Journal and Courier, June 24, 2015

Tom Shafer

What can 25 cents buy you in today’s economy? The answer is a yearlong membership in the Americus Quilting Club!

Established in March 1915, the original 13 members formed this group to produce quilts to be sold in order to help finance the Americus Union Church. They were quilters for hire and eventually held quilt raffles. The club is the second oldest active quilt club in the United States and the oldest active group in Indiana.

Their purpose changed over time from just helping the Americus Union Church to also helping the local community, including Lafayette and Tippecanoe County. Currently they donate to the Lafayette Urban Ministry, Salvation Army, Special Olympics, Wabash Center and Women’s Shelter, as well as other special local needs.

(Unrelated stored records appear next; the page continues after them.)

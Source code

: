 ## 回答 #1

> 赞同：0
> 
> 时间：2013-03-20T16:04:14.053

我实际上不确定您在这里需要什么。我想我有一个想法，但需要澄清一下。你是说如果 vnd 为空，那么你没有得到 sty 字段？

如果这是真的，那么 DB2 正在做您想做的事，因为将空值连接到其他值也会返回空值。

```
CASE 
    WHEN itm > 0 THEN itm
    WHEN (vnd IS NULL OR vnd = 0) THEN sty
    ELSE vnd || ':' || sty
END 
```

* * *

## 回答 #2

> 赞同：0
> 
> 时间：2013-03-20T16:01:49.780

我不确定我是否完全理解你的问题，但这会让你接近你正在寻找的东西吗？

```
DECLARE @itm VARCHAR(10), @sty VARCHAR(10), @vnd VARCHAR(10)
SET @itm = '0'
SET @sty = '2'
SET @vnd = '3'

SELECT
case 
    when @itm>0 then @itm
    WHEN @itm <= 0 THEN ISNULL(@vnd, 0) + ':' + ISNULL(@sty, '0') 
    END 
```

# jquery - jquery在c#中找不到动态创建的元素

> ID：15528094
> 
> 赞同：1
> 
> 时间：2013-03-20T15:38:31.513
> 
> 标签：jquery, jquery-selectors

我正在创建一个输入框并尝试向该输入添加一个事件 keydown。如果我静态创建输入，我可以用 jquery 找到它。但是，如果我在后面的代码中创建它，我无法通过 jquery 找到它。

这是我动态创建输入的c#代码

In the United States quilt making was a common practice in the late 18th century. A long time before European settlers came to the New World however, people used padded fabrics for bedding and clothing. Early American quilts were strictly utilitarian in the sense that they provided warm bed covers. They were also used to help keep out the cold by being hung over doors and windows.

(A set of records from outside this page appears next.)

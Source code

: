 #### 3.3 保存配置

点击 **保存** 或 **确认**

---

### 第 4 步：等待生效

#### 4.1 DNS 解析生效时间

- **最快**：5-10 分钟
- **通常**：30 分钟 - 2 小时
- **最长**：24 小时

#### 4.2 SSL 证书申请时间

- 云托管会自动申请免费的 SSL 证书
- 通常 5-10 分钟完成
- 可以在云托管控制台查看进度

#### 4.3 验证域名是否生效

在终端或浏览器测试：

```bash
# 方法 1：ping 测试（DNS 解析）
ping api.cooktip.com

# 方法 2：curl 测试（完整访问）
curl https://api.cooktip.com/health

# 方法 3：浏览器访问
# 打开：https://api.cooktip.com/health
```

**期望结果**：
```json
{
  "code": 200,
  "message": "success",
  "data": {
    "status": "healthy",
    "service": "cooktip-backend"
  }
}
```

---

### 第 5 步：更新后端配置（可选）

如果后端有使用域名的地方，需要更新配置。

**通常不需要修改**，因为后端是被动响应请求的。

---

Unlike several of the more contemporary fabric wall art exhibits that I have written about in the past, local gallery goers will enjoy a more traditional approach to the current work in the museum’s galleries. The majority of the designs presented are geometric repeating patterns such as the Americus Quilt Club’s “Double Wedding Ring” quilt.

In 1928 Capper’s Weekly first published the “Double Wedding Ring” pattern. Concerning that pattern Robert Bishop wrote, “When some good but unknown man conceived the idea of a double wedding ring ceremony it gave his wife an equally good idea. She worked two circles into a double wedding ring quilt.”

A more personal statement appears in Carolyn Kolb’s “Memory Quilt 1915 – 2015.” This hand-pieced and hand-quilted braided border work is a tribute to the Americus Quilt Club. The bright multi-colored geometric spool pattern on the large quilt is perfectly balanced and is bordered by black fabric that frames the piece. Kolb has added a smaller square floral decorated fabric to the middle of the upper quarter of the quilt. The black stitched outline of the Americus Union Church is displayed in the middle of the square.

This family friendly exhibit is colorfully joyful and can be appreciated by all ages.

Shafer provides insight about art exhibits in Greater Lafayette. Email him at orieshafer@hotmail.com

If you go

What: Continuing the Thread: Americus Quilt Club Centennial

When: Through Sept. 6

Where: The McDonald and Shook Galleries at The Art Museum of Greater Lafayette, 102 S. 10th St.